剣聖・後



 イザークの攻撃は、これまでにない規模であった。文字どおり、闇の中から襲いかかってくる。半月のもたらすわずかな光と、野営の松明の明かり。イザーク人にはそれで十分な明かりであった。
 グランベル軍はまさか敵が明かりを全く灯さないまま、肉薄してくるとは思っていなかったため、その初期の攻撃で大きな被害を出した。また、イザークの戦士の力は非常に高く、兵力差を感じさせない。
 だが、それでも人数の差は大きい。グランベル軍が態勢を立て直せば、勝負になるはずはなかった。しかし、イザーク軍の狙いは、その態勢を立て直す、わずかな間に隙が生じさえすれば、それで良かったのである。
 マリクルは初期の攻撃には参加していなかった。狙うはただ一点。遠征軍総司令官クルト王子。彼を倒せば、少なくともグランベルは遠征軍を引き返せざるを得ないだろう。それこそが、イザークのただ一つの勝機だった。初期の攻撃の混乱に紛れて、マリクルは、一気にグランベルの本陣へ向けて、疾走する。
 刹那、マリクルは危険を感じて横へ飛びのいた。そこへ、凄まじい音とともに、巨大な斧が叩き付けられる。地面が、粉々に砕かれ、まるで流星が落ちたようにえぐれていた。
「ハッハッハ。やはりきおったか。イザーク王。わしの名はランゴバルト。そして……」
 ランゴバルトが手をかざすと、とても人が持てるようには見えないその斧が、ふわりと浮きあがり、ランゴバルトの手に戻る。
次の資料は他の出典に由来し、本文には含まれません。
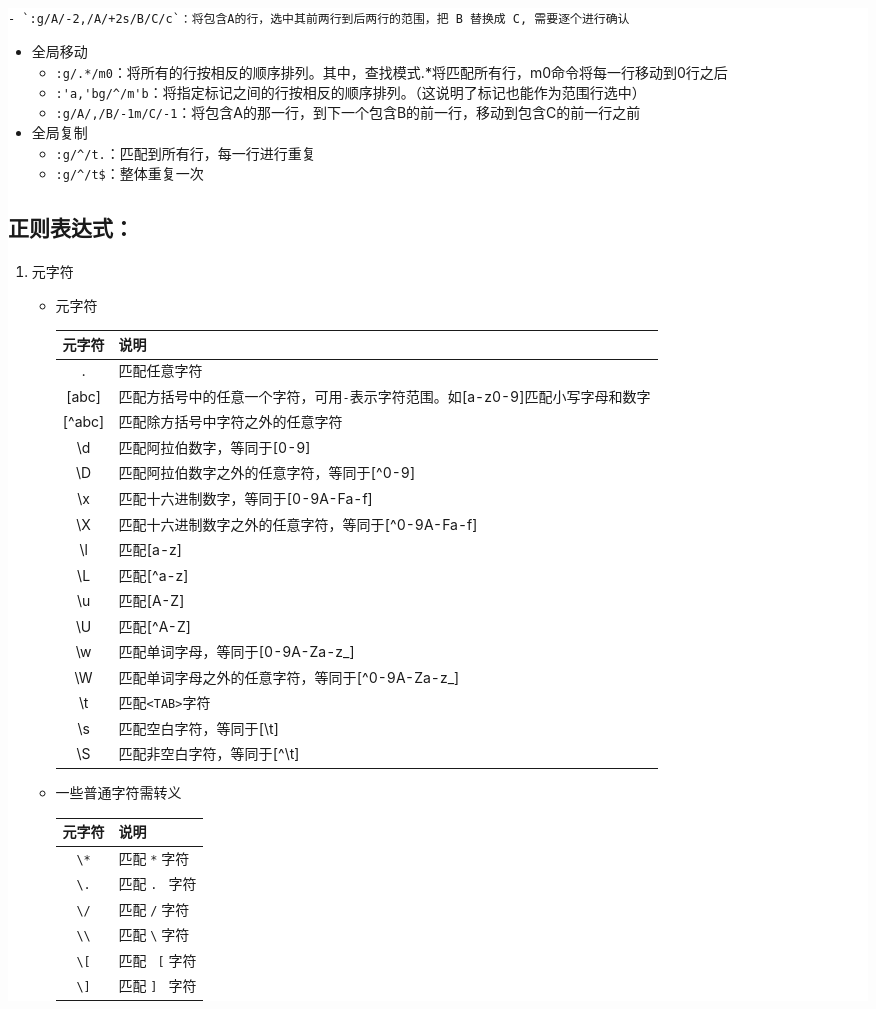 	- `:g/A/-2,/A/+2s/B/C/c`：将包含A的行，选中其前两行到后两行的范围，把 B 替换成 C, 需要逐个进行确认
- 全局移动
	- `:g/.*/m0`：将所有的行按相反的顺序排列。其中，查找模式\.\*将匹配所有行，m0命令将每一行移动到0行之后
	- `:'a,'bg/^/m'b`：将指定标记之间的行按相反的顺序排列。（这说明了标记也能作为范围行选中）
	- `:g/A/,/B/-1m/C/-1`：将包含A的那一行，到下一个包含B的前一行，移动到包含C的前一行之前
- 全局复制
	- `:g/^/t.`：匹配到所有行，每一行进行重复
	- `:g/^/t$`：整体重复一次


## 正则表达式：
1. 元字符
    
    - 元字符
        
        |元字符|说明|
        |:-:|:--|
        |.|匹配任意字符|
        |[abc]|匹配方括号中的任意一个字符，可用`-`表示字符范围。如[a-z0-9]匹配小写字母和数字|
        |[^abc]|匹配除方括号中字符之外的任意字符|
        |\d|匹配阿拉伯数字，等同于[0-9]|
        |\D|匹配阿拉伯数字之外的任意字符，等同于[^0-9]|
        |\x|匹配十六进制数字，等同于[0-9A-Fa-f]|
        |\X|匹配十六进制数字之外的任意字符，等同于[^0-9A-Fa-f]|
        |\l|匹配[a-z]|
        |\L|匹配[^a-z]|
        |\u|匹配[A-Z]|
        |\U|匹配[^A-Z]|
        |\w|匹配单词字母，等同于[0-9A-Za-z_]|
        |\W|匹配单词字母之外的任意字符，等同于[^0-9A-Za-z_]|
        |\t|匹配`<TAB>`字符|
        |\s|匹配空白字符，等同于[\t]|
        |\S|匹配非空白字符，等同于[^\t]|
        
          
        
    - 一些普通字符需转义
        
        |元字符|说明|
        |:-:|:--|
        | `\*`|匹配 `*` 字符|
        | `\.`|匹配 `. ` 字符|
        | `\/`|匹配 ` / ` 字符|
        | `\\` |匹配 `\` 字符|
        | `\[`|匹配 ` [` 字符|
        | `\]`| 匹配 `] ` 字符|
        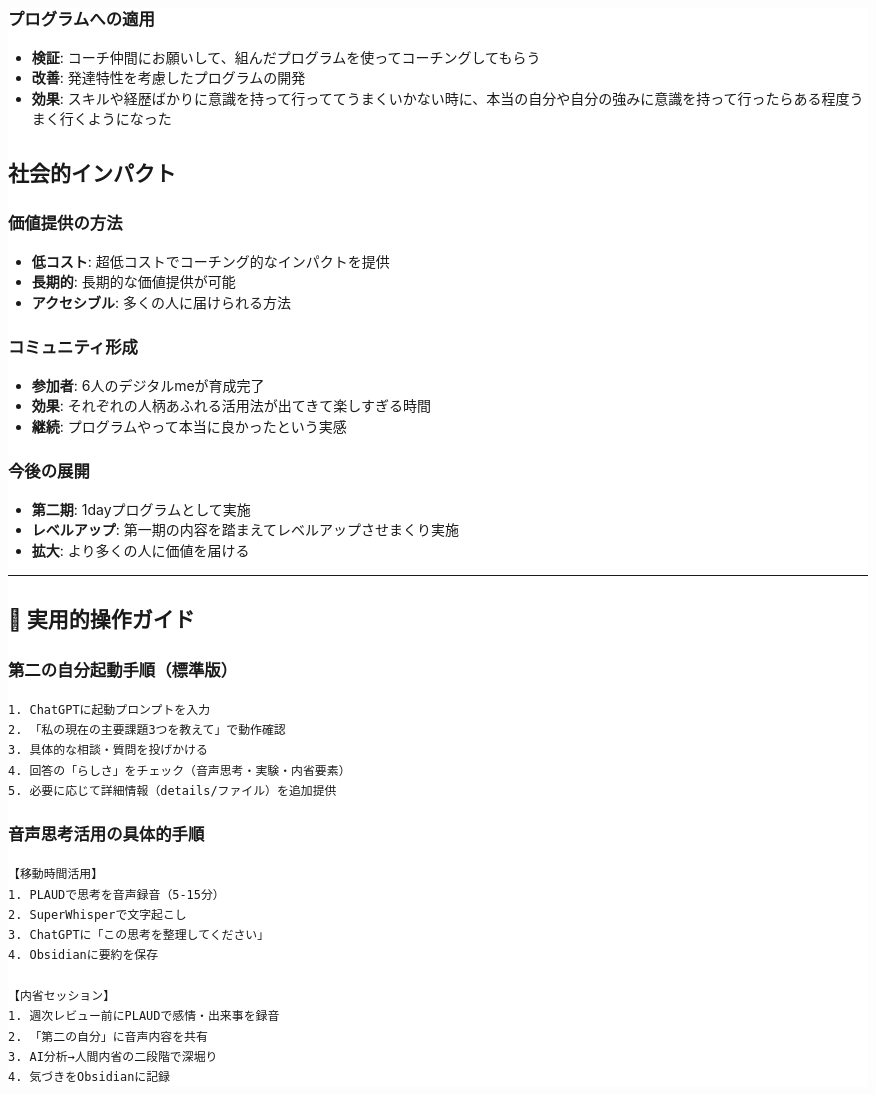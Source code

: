 ### プログラムへの適用
- **検証**: コーチ仲間にお願いして、組んだプログラムを使ってコーチングしてもらう
- **改善**: 発達特性を考慮したプログラムの開発
- **効果**: スキルや経歴ばかりに意識を持って行っててうまくいかない時に、本当の自分や自分の強みに意識を持って行ったらある程度うまく行くようになった

## 社会的インパクト

### 価値提供の方法
- **低コスト**: 超低コストでコーチング的なインパクトを提供
- **長期的**: 長期的な価値提供が可能
- **アクセシブル**: 多くの人に届けられる方法

### コミュニティ形成
- **参加者**: 6人のデジタルmeが育成完了
- **効果**: それぞれの人柄あふれる活用法が出てきて楽しすぎる時間
- **継続**: プログラムやって本当に良かったという実感

### 今後の展開
- **第二期**: 1dayプログラムとして実施
- **レベルアップ**: 第一期の内容を踏まえてレベルアップさせまくり実施
- **拡大**: より多くの人に価値を届ける

---

## 🔧 実用的操作ガイド

### **第二の自分起動手順（標準版）**
```
1. ChatGPTに起動プロンプトを入力
2. 「私の現在の主要課題3つを教えて」で動作確認
3. 具体的な相談・質問を投げかける
4. 回答の「らしさ」をチェック（音声思考・実験・内省要素）
5. 必要に応じて詳細情報（details/ファイル）を追加提供
```

### **音声思考活用の具体的手順**
```
【移動時間活用】
1. PLAUDで思考を音声録音（5-15分）
2. SuperWhisperで文字起こし
3. ChatGPTに「この思考を整理してください」
4. Obsidianに要約を保存

【内省セッション】
1. 週次レビュー前にPLAUDで感情・出来事を録音
2. 「第二の自分」に音声内容を共有
3. AI分析→人間内省の二段階で深堀り
4. 気づきをObsidianに記録
```
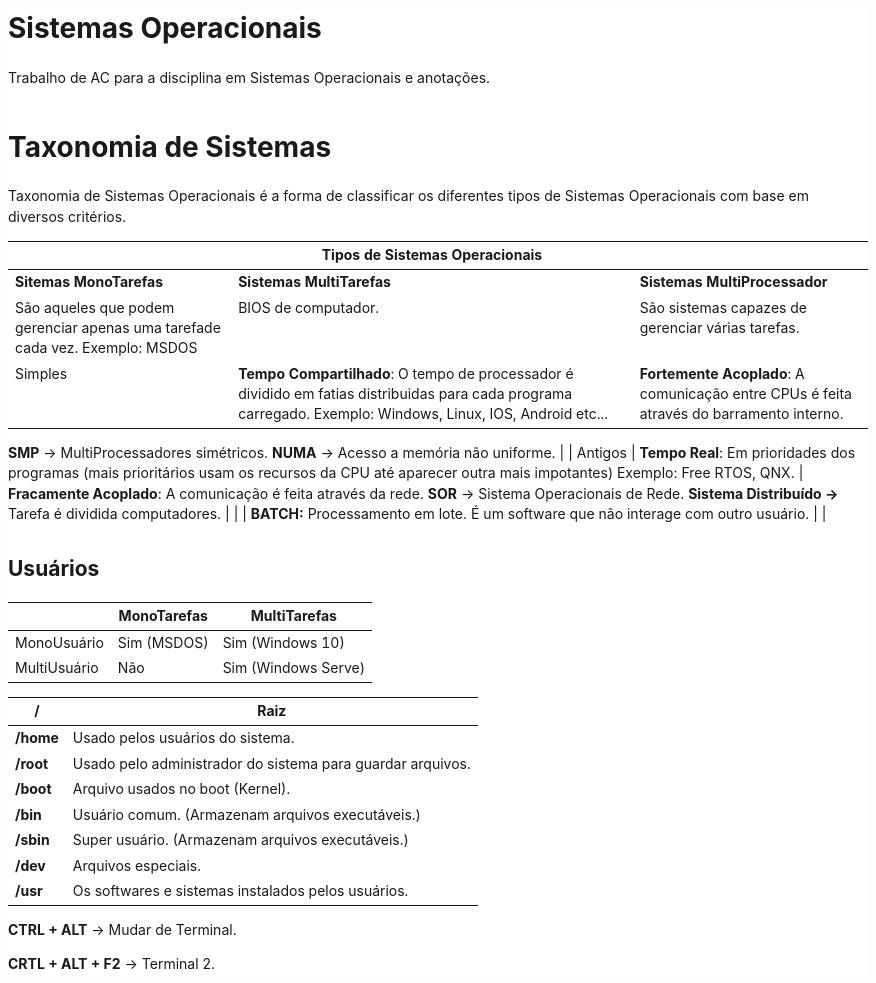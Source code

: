 # Sistemas Operacionais
Trabalho de AC para a disciplina em Sistemas Operacionais e anotações.

# Taxonomia de Sistemas

Taxonomia de Sistemas Operacionais é a forma de classificar os diferentes tipos de Sistemas Operacionais com base em diversos critérios.

|  | Tipos de Sistemas Operacionais |  |
| --- | --- | --- |
| **Sitemas MonoTarefas** | **Sistemas MultiTarefas** | **Sistemas MultiProcessador** |
| São aqueles que podem gerenciar apenas uma tarefade cada vez. Exemplo: MSDOS | BIOS de computador. | São sistemas capazes de gerenciar várias tarefas. | Sistemas que gerenciam vários CPU simultaneamente. |
| Simples  | **Tempo Compartilhado**: O tempo de processador é dividido em fatias distribuidas para cada programa carregado. Exemplo: Windows, Linux, IOS, Android etc... | **Fortemente Acoplado**: A comunicação entre CPUs é feita através do barramento interno.
**SMP** → MultiProcessadores simétricos. 
**NUMA** → Acesso a memória não uniforme. |
| Antigos | **Tempo Real**: Em prioridades dos programas (mais prioritários usam os recursos da CPU até aparecer outra mais impotantes) Exemplo: Free RTOS, QNX. | **Fracamente Acoplado**: A comunicação é feita através da rede.
**SOR** → Sistema Operacionais de Rede. 
**Sistema Distribuído →** Tarefa é dividida computadores. |
|  | **BATCH:** Processamento em lote. É um software que não interage com outro usuário. |  |

## **Usuários**

|  | MonoTarefas | MultiTarefas |
| --- | --- | --- |
| MonoUsuário | Sim (MSDOS) | Sim (Windows 10) |
| MultiUsuário  | Não  | Sim (Windows Serve) |

| **/**  | Raiz |
| --- | --- |
| **/home**  | Usado pelos usuários do sistema. |
| **/root** | Usado pelo administrador do sistema para guardar arquivos. |
| **/boot** | Arquivo usados no boot (Kernel). |
| **/bin** | Usuário comum. (Armazenam arquivos executáveis.) |
| **/sbin** | Super usuário. (Armazenam arquivos executáveis.) |
| **/dev** | Arquivos especiais.  |
| **/usr** | Os softwares e sistemas instalados pelos usuários. |

**CTRL + ALT**  → Mudar de Terminal.

**CRTL + ALT + F2** → Terminal 2.
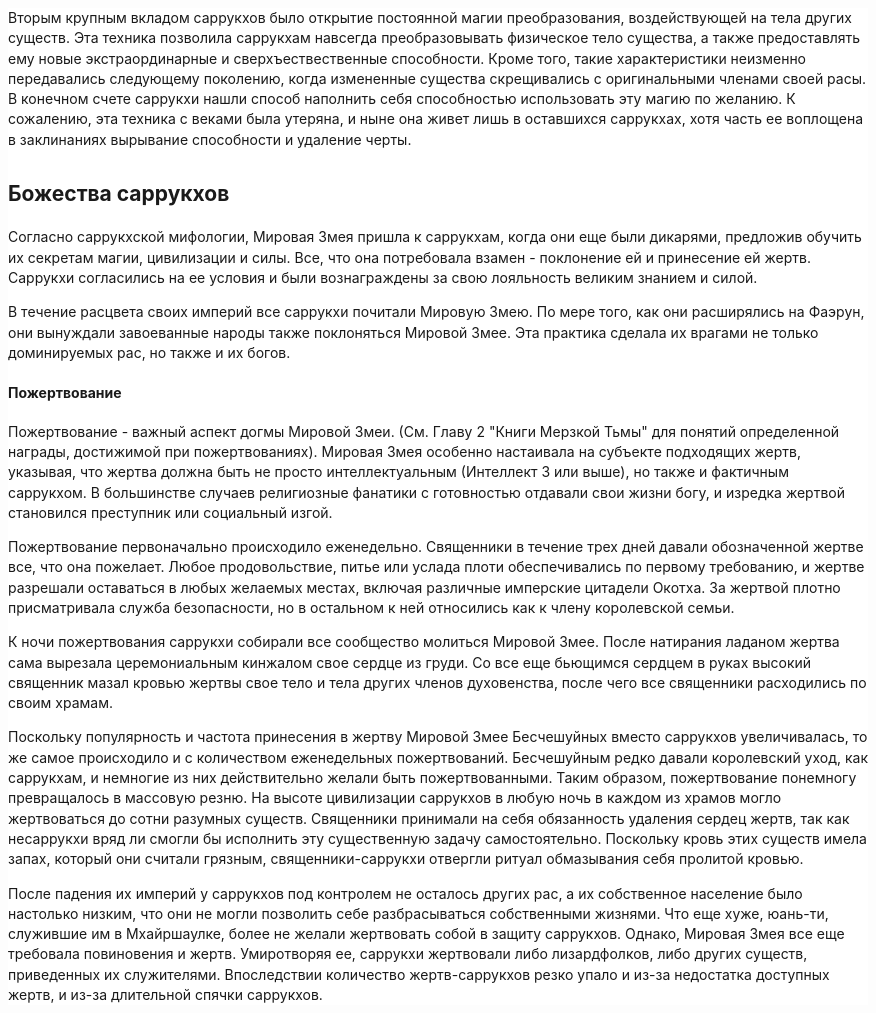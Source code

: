 Вторым крупным вкладом саррукхов было открытие постоянной магии преобразования, воздействующей на тела других существ. Эта техника позволила саррукхам навсегда преобразовывать физическое тело существа, а также предоставлять ему новые экстраординарные и сверхъествественные способности. Кроме того, такие характеристики неизменно передавались следующему поколению, когда измененные существа скрещивались с оригинальными членами своей расы. В конечном счете саррукхи нашли способ наполнить себя способностью использовать эту магию по желанию. К сожалению, эта техника с веками была утеряна, и ныне она живет лишь в оставшихся саррукхах, хотя часть ее воплощена в заклинаниях вырывание способности и удаление черты.

## Божества саррукхов
Согласно саррукхской мифологии, Мировая Змея пришла к саррукхам, когда они еще были дикарями, предложив обучить их секретам магии, цивилизации и силы. Все, что она потребовала взамен - поклонение ей и принесение ей жертв. Саррукхи согласились на ее условия и были вознаграждены за свою лояльность великим знанием и силой.

В течение расцвета своих империй все саррукхи почитали Мировую Змею. По мере того, как они расширялись на Фаэрун, они вынуждали завоеванные народы также поклоняться Мировой Змее. Эта практика сделала их врагами не только доминируемых рас, но также и их богов.

#### Пожертвование
Пожертвование - важный аспект догмы Мировой Змеи. (См. Главу 2 "Книги Мерзкой Тьмы" для понятий определенной награды, достижимой при пожертвованиях). Мировая Змея особенно настаивала на субъекте подходящих жертв, указывая, что жертва должна быть не просто интеллектуальным (Интеллект 3 или выше), но также и фактичным саррукхом. В
большинстве случаев религиозные фанатики с готовностью отдавали свои жизни богу, и изредка жертвой становился преступник или социальный изгой.

Пожертвование первоначально происходило еженедельно. Священники в течение трех дней давали обозначенной жертве все, что она пожелает. Любое продовольствие, питье или услада плоти обеспечивались по первому требованию, и жертве разрешали оставаться в любых желаемых местах, включая различные имперские цитадели Окотха. За жертвой плотно присматривала служба безопасности, но в остальном к ней относились как к члену королевской семьи. 

К ночи пожертвования саррукхи собирали все сообщество молиться Мировой Змее. После натирания ладаном жертва сама вырезала церемониальным кинжалом свое сердце из груди. Со все еще бьющимся сердцем в руках высокий священник мазал кровью жертвы свое тело и тела других членов духовенства, после чего все священники расходились по своим храмам.

Поскольку популярность и частота принесения в жертву Мировой Змее Бесчешуйных вместо саррукхов увеличивалась, то же самое происходило и с количеством еженедельных пожертвований. Бесчешуйным редко давали королевский уход, как саррукхам, и немногие из них действительно желали быть пожертвованными. Таким образом, пожертвование понемногу превращалось в массовую резню. На высоте цивилизации саррукхов в любую ночь в каждом из храмов могло жертвоваться до сотни разумных существ. Священники принимали на себя обязанность удаления сердец жертв, так как несаррукхи вряд ли смогли бы исполнить эту существенную задачу самостоятельно. Поскольку кровь этих существ имела запах, который они считали грязным, священники-саррукхи отвергли ритуал обмазывания себя пролитой кровью.

После падения их империй у саррукхов под контролем не осталось других рас, а их собственное население было настолько низким, что они не могли позволить себе разбрасываться собственными жизнями. Что еще хуже, юань-ти, служившие им в Мхайршаулке, более не желали жертвовать собой в защиту саррукхов. Однако, Мировая Змея все еще требовала повиновения и жертв. Умиротворяя ее, саррукхи жертвовали либо лизардфолков, либо других существ, приведенных их служителями. Впоследствии количество жертв-саррукхов резко упало и из-за недостатка доступных жертв, и из-за длительной
спячки саррукхов.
「これが聖斧スワンチカ。いまさら自己紹介もないな。貴公に直接の恨みはないが、ここで死んでもらう!」
 言うが早いか、ランゴバルトは再び聖斧を投じた。風を殴るような音をたてて、スワンチカが飛来する。マリクルは再び横に飛んで避けた。
「逃げてばかりでは何も出来まい。さあ、その名高き神剣を抜いたらどうだ」
 マリクルはまだ、神剣バルムンクを抜いていなかった。抜き身で持っているのは、鍛鉄で作られた大剣である。
 無視していける相手ではなさそうだった。だが、ここで時間を取られては、全てが水泡に帰す。しかしまた、迷っている時間も惜しかった。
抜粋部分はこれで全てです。